Related Work

Overview

There are 3 main methods for pose estimation that have driven the ideas behind our project.

Figure: The three frameworks for pose estimation

Direct Regression Methods

Direct regression-based methods for pose estimation directly regress the rotation and translation pose parameters. Although this method is more efficient than keypoint-based methods, it tends to be less accurate. A popular work in this class of methods is “A Pose Proposal and Refinement Network for Better 6D Object Pose Estimation.”
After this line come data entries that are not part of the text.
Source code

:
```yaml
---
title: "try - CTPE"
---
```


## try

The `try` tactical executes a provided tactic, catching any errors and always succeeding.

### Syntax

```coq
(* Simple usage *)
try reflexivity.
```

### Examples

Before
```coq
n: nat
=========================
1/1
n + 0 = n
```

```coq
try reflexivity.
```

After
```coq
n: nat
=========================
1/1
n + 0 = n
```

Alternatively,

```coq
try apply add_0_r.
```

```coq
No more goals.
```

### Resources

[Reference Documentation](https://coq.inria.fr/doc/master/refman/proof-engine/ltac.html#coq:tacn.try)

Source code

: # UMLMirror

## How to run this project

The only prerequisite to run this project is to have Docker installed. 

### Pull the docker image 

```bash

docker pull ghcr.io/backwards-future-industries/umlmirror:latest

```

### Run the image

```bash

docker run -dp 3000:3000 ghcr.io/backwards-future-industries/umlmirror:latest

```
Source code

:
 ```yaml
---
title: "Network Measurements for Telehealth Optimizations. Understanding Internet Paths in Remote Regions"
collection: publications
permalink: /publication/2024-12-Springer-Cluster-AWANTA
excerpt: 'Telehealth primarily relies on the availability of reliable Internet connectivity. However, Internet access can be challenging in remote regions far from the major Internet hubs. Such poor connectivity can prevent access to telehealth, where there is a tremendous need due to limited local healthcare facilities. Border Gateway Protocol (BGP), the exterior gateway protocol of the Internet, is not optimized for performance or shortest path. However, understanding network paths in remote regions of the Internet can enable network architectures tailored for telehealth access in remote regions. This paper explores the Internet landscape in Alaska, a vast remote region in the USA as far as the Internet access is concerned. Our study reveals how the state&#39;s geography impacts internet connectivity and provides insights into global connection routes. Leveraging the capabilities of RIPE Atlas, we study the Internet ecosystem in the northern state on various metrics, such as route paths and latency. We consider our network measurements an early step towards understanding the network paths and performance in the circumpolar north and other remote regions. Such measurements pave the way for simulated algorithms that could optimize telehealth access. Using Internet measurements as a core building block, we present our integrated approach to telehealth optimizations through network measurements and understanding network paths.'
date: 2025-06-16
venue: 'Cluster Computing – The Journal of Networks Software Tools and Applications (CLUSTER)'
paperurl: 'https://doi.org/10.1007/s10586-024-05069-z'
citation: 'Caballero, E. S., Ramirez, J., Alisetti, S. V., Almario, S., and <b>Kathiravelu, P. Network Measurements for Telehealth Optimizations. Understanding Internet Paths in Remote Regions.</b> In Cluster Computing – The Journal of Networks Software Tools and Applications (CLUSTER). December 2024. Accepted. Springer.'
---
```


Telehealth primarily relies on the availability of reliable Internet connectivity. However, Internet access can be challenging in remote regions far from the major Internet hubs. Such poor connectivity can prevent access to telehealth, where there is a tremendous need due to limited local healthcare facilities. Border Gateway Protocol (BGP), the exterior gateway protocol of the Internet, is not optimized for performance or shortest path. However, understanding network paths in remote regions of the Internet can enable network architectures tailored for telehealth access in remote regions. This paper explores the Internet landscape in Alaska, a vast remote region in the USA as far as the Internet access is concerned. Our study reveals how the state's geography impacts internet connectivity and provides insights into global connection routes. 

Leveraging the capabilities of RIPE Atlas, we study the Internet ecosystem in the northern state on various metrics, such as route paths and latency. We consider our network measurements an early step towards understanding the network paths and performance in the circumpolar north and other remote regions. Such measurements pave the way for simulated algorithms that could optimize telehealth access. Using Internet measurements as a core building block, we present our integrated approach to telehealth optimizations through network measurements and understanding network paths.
Key-Point Based Methods + PnP

Keypoint-based methods take in an image and output a set of 2D keypoints. Since we have access to a 3D model of the aircraft at inference time, we can use keypoint-based methods to find 2D-3D correspondences. One downside of this approach is that it requires keypoints to be visible in the image. If there is significant occlusion and there aren’t enough visible keypoints, it will not be possible to find enough correspondences to solve for the pose. Then using Perspective-n-Point (PnP), we can solve for the desired rotation and translation. A popular work in this class of methods is “6-DoF Object Pose from Semantic Keypoints.”

Dense Prediction Methods

This class of methods predicts dense representations that can be leveraged to estimate pose. A popular work in this class of methods, “PVNet: Pixel-wise Voting Network for 6DoF Pose Estimation” predicts per-pixel vector fields for each keypoint that are then used in conjunction with RANSAC to vote for keypoint locations. These 2D keypoint locations are then used with PnP to solve for object pose as sparse keypoint methods do. Another popular work in this class of methods is “ROCA: Robust CAD Model Retrieval and Alignment from a Single Image,” which predicts 2D-3D correspondences in the Normalized Object Coordinate (NOC) space along with depth maps to regress pose parameters. A downside of this dense prediction approach is that it requires high-quality annotations that are often difficult to acquire outside of simulation.

Iterative Pose Refinement

This method can be applied to any of the previously mentioned methods. As the name suggests, this technique can refine initial pose estimates by initializing predictions with these initial estimates and continuously predicting and initializing for multiple time steps until the pose difference between the predicted pose and ground truth pose is below a certain threshold. Although this method yields accurate pose estimates, it comes at a cost in efficiency. A popular work that uses this iterative refinement method is “DeepIM: Deep Iterative Matching for 6D Pose Estimation.”